November 7, 2016
Dear Future President,
This letter is being written within the walls of an American high school. It will receive feedback from high school students and teachers, and it will be submitted through a school computer. Schools are one of the most important components to raising American citizens - they educate the future generations that will inherit the country. Despite their importance to a flourishing country, why is it that 30% of college students drop out within their first year? Why is it that 71% of college graduates have debt averaging $25,000? Our school systems are in desperate need of change in order to support the upcoming generations of the United States. A raise of only 2% in the amount of federal taxes spent on education could allow these changes to see fruition.
The American school system throughout history has been ever-changing, but in recent decades, it’s screeched to a halt. While countries in the rest of the world, such as South Korea and Finland, are adapting to new learning styles and give more options, the US remains stagnant. Our global ranking is 25th in math, 17th in science, and 14th in reading. In the long run, these numbers aren’t bad, but considering our position as 3rd in the global population ranking, we could do much better. According to a study done by the Center on Budget and Policy Priorities in 2015, only 3% of our federal tax dollars goes to the education system (compiled to about 111 billion dollars a year). This percentage is miniscule when compared to the percentage of children and young adults in our population, which is over 60% according to the 2012 census (the population is likely still growing as of late due to the increasing birth rates). If the percentage of federal tax funds is raised only up to 5%, education will have 74 billion more dollars to spend on making necessary improvements to the United States education system.
One of the biggest current problems of the American school system is college tuition. The current averages in college tuition are $32,405 at private schools, $9,410 at public in-state schools, and $23,893 at public out-of-state schools. Averaged out, this is almost half of the average yearly income ($50,756) for a single adult. Over 2014-2015, college rates have inflated 3.7% at private schools and 2.9% in public. This was the gap in a single year, while the inflation of the decade before was only 5%. Somehow, American schools have managed to hit an all-time high for college tuition. With just a little more funding, these prices can go down dramatically, increasing not only the amount of people attending colleges, but the amount of students that actually graduate.
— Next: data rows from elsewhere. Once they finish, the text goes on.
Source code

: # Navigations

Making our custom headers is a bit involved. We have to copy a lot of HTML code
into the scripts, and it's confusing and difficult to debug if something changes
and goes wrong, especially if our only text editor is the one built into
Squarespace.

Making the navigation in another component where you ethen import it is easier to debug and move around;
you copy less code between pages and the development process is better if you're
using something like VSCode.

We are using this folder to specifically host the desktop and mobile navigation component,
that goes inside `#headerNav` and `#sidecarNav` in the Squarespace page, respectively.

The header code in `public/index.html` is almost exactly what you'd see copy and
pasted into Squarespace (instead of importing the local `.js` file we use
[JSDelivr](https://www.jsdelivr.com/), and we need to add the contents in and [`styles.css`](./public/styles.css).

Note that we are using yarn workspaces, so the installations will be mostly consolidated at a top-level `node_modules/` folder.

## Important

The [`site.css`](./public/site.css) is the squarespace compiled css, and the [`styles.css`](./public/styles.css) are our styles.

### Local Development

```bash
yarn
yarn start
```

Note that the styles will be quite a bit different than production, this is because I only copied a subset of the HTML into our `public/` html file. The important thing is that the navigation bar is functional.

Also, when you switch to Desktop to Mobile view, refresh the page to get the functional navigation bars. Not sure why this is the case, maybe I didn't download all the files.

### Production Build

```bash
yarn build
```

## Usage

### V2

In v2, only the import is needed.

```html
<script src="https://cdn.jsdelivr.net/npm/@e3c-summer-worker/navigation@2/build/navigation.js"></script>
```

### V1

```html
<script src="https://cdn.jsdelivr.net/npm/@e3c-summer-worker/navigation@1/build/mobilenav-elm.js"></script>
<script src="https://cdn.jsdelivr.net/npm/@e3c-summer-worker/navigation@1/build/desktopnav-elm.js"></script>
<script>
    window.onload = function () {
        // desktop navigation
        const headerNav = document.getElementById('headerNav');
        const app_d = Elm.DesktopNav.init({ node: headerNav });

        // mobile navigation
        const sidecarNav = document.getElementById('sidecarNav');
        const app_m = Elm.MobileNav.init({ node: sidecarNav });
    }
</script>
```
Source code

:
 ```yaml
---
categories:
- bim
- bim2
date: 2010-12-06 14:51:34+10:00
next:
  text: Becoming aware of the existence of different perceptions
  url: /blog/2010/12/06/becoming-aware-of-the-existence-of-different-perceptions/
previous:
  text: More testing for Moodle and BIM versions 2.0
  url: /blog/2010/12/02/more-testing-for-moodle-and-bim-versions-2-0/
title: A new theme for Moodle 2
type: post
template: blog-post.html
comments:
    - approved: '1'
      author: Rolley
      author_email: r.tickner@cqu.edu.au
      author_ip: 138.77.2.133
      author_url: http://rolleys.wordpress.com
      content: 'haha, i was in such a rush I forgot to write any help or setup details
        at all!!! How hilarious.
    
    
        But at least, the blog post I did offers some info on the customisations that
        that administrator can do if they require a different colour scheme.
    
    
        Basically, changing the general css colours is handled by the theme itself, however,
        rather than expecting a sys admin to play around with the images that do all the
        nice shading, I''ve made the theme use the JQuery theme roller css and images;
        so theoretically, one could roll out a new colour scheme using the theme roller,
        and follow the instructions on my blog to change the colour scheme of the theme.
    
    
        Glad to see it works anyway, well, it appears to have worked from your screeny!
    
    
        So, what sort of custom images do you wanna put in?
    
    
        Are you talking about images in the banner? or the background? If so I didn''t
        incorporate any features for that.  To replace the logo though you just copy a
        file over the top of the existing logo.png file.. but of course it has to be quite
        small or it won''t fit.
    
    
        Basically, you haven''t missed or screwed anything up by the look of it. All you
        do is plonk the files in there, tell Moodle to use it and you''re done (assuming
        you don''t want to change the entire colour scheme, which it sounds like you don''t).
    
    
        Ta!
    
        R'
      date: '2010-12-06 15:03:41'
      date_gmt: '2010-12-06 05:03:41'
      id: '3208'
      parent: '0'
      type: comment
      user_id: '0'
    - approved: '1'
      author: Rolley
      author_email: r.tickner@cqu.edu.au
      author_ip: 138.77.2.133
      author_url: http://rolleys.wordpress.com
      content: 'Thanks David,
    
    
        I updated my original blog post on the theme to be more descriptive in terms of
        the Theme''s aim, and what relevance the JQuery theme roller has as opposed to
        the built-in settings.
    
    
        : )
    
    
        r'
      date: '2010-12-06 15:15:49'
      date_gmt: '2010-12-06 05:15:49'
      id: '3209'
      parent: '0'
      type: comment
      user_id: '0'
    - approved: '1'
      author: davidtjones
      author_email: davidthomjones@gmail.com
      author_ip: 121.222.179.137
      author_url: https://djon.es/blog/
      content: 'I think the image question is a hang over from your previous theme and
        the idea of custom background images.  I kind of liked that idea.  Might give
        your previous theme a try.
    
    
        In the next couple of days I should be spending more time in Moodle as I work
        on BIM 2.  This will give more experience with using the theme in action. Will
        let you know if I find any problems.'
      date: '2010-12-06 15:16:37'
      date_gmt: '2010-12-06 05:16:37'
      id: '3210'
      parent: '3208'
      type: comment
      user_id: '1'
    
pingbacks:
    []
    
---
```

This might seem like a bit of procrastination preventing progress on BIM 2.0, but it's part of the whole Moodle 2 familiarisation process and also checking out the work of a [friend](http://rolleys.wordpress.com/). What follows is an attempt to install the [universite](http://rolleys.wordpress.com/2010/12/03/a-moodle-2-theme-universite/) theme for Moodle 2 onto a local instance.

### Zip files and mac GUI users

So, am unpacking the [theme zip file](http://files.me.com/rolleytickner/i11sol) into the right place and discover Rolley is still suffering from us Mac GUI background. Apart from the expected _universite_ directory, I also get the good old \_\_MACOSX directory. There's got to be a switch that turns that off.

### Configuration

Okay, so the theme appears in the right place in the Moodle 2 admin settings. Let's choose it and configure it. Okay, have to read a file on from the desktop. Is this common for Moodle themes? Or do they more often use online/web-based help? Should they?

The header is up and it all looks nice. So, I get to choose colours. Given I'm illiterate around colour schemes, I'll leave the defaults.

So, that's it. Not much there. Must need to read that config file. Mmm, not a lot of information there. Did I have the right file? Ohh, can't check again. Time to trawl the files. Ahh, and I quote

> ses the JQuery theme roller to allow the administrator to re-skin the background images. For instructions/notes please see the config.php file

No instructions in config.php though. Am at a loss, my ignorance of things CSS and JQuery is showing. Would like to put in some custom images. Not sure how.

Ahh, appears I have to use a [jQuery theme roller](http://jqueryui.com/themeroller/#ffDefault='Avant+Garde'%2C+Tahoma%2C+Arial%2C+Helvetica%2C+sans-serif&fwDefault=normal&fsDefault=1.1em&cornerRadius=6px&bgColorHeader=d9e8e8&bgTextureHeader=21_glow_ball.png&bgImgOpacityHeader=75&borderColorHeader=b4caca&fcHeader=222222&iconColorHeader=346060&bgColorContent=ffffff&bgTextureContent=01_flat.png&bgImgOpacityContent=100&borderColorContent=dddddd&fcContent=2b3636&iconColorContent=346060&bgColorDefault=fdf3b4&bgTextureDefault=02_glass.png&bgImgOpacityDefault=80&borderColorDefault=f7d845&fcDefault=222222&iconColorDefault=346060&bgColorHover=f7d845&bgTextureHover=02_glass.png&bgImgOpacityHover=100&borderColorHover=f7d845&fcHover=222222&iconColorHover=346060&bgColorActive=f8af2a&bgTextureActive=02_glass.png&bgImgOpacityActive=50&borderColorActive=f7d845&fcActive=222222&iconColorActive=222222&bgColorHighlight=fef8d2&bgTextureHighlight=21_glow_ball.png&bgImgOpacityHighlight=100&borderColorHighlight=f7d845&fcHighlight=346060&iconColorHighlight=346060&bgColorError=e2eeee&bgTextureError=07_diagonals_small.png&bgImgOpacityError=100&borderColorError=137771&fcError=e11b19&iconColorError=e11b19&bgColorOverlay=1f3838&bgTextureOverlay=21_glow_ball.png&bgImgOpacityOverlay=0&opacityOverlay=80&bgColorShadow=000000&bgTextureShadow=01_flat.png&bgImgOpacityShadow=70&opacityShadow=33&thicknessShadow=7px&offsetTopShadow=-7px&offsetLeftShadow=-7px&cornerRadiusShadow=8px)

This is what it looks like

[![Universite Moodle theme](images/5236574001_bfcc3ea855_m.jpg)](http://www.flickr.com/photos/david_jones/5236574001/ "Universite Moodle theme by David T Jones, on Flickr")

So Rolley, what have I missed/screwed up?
Another problem in the American school system is class size. In the US, the average class size is 21 students with 1 teacher per classroom. This number has remained fairly standard for many years, but they are rapidly rising with our population as schools don’t have enough money to expand or open new buildings for students. Ten years ago, my first grade class had 16 students. This year, the same teacher takes care of 20 students at once. In my town, there was a recent meeting to discuss the possible opening of another elementary school in order to accommodate the growing population, but it was decided that there wasn’t enough money in the budget to do so. Class quality is decreasing because there aren’t enough teachers or schools for the amount of students. Over time, they will get even bigger - the projected estimation for class size of that same first grade classroom in another decade is 27 students. With an increase in 2% of federal tax dollars to education, more schools can be opened and more teachers can be hired, increasing the quality of education for our future generations.
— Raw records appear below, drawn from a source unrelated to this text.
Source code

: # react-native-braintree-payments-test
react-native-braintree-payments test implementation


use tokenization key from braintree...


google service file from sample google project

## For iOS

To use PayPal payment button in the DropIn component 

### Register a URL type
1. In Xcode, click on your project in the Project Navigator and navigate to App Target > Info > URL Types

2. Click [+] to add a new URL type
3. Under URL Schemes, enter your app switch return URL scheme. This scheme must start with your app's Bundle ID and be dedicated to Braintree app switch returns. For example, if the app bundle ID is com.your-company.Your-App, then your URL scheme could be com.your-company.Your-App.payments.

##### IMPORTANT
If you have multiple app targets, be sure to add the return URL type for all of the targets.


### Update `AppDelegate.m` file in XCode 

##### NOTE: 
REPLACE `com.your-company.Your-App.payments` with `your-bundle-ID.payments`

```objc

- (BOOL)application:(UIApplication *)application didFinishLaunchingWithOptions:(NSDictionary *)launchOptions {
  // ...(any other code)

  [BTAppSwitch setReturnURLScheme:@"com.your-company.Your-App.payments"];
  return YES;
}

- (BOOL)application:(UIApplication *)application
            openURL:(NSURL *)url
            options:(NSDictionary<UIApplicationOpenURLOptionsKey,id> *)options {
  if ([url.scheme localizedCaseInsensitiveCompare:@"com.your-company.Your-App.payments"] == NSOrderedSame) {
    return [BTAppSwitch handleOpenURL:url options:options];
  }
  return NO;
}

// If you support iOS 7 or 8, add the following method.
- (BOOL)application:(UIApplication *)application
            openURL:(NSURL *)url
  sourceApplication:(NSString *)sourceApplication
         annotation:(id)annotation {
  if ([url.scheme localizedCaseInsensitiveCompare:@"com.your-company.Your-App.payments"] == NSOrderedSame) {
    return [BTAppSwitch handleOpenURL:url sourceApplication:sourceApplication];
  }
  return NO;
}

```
The last topic I’m going to focus on is standardized testing. As of late, standardized testing in schools has gone through the roof. More weight is being put on these tests in order to increase our global ranking in education, but they don’t contribute to a class experience - in fact, they lower the quality of it. Standardized testing takes up precious minutes of class to judge students on non-content related material. In addition, since they don’t contribute to grades, the vast majority of students don’t take them seriously. At least one standardized test at the beginning and end of the year is necessary to determine growth and global ranking, but at the moment, our school has a plethora of standardized tests and uses up our time working on tests that don’t contribute to our grade nor truly measure our ability. In Finland’s advanced education system, there is no district-wide test until sixth grade, while elementary schoolers in the US do standardized testing for about half a month in all during the school year, and yet we still rank below their education system.
The facts don’t lie. In order to support our future generations, more of our federal tax dollars need to be spent on our education system. The college tuition needs to be lowered to allow more students access to education without long term debt. Classes need to be smaller and more teachers need to be hired. We need to focus more on content than standardized testing. All of this can be achieved with a 2% redistribution of federal tax dollars, so why not give it a try? We are a country focused on the future: its improvement, its children, its workers, and its students. It’s our responsibility to repair the school systems and build a stronger base for the decades ahead.